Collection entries
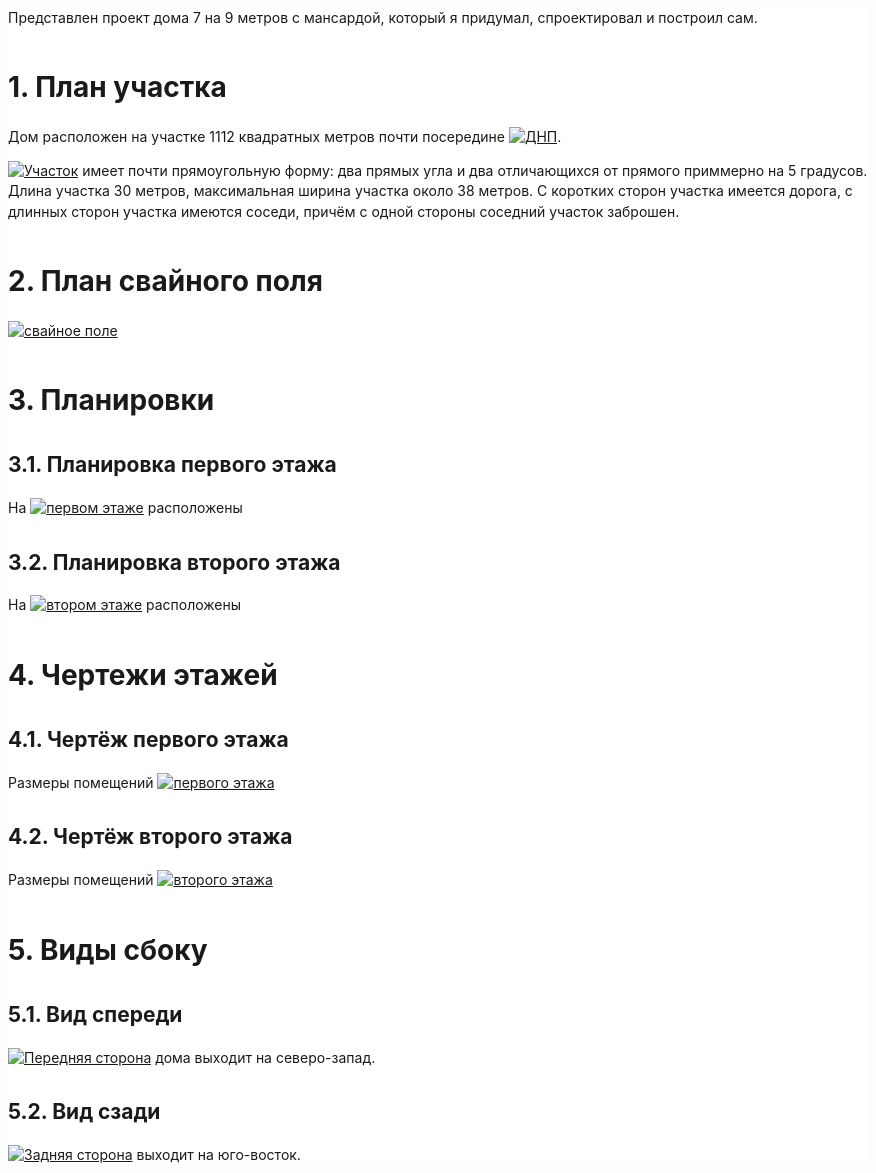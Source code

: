Представлен проект дома 7 на 9 метров с мансардой, который я придумал, спроектировал и построил сам.

# 1. План участка

Дом расположен на участке 1112 квадратных метров почти посередине [![ДНП]()](00_plans/genplan.jpg "Генеральный план").

[![Участок]()](00_plans/razbivka.png "Разбивочный план") имеет почти прямоугольную форму: два прямых угла и два отличающихся от прямого приммерно на 5 градусов. Длина участка 30 метров, максимальная ширина участка около 38 метров. С коротких сторон участка имеется дорога, с длинных сторон участка имеются соседи, причём с одной стороны соседний участок заброшен.

# 2. План свайного поля

[![свайное поле]()](00_plans/svai.png "План свайного поля")

# 3. Планировки

## 3.1. Планировка первого этажа

На [![первом этаже]()](00_plans/floor_1.png "Эскиз первого этажа") расположены

## 3.2. Планировка второго этажа

На [![втором этаже]()](00_plans/floor_2.png "Эскиз второго этажа") расположены

# 4. Чертежи этажей

## 4.1. Чертёж первого этажа

Размеры помещений [![первого этажа]()](00_plans/plan_1.png "План первого этажа")

## 4.2. Чертёж второго этажа

Размеры помещений [![второго этажа]()](00_plans/plan_2.png "План второго этажа")

# 5. Виды сбоку
## 5.1. Вид спереди

[![Передняя сторона]()](00_plans/a_view.png "Вид спереди") дома выходит на северо-запад.

## 5.2. Вид сзади

[![Задняя сторона]()](00_plans/b_view.png "Вид сзади") выходит на юго-восток.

* **Work required**:
Return exactly the lines from the one containing "На [![втором этаже]()](00_plans/floor_2.png" to the last line of the data, and nothing more.

* **Exercise response**:
На [![втором этаже]()](00_plans/floor_2.png "Эскиз второго этажа") расположены

# 4. Чертежи этажей

## 4.1. Чертёж первого этажа

Размеры помещений [![первого этажа]()](00_plans/plan_1.png "План первого этажа")

## 4.2. Чертёж второго этажа

Размеры помещений [![второго этажа]()](00_plans/plan_2.png "План второго этажа")

# 5. Виды сбоку
## 5.1. Вид спереди

[![Передняя сторона]()](00_plans/a_view.png "Вид спереди") дома выходит на северо-запад.

## 5.2. Вид сзади

[![Задняя сторона]()](00_plans/b_view.png "Вид сзади") выходит на юго-восток.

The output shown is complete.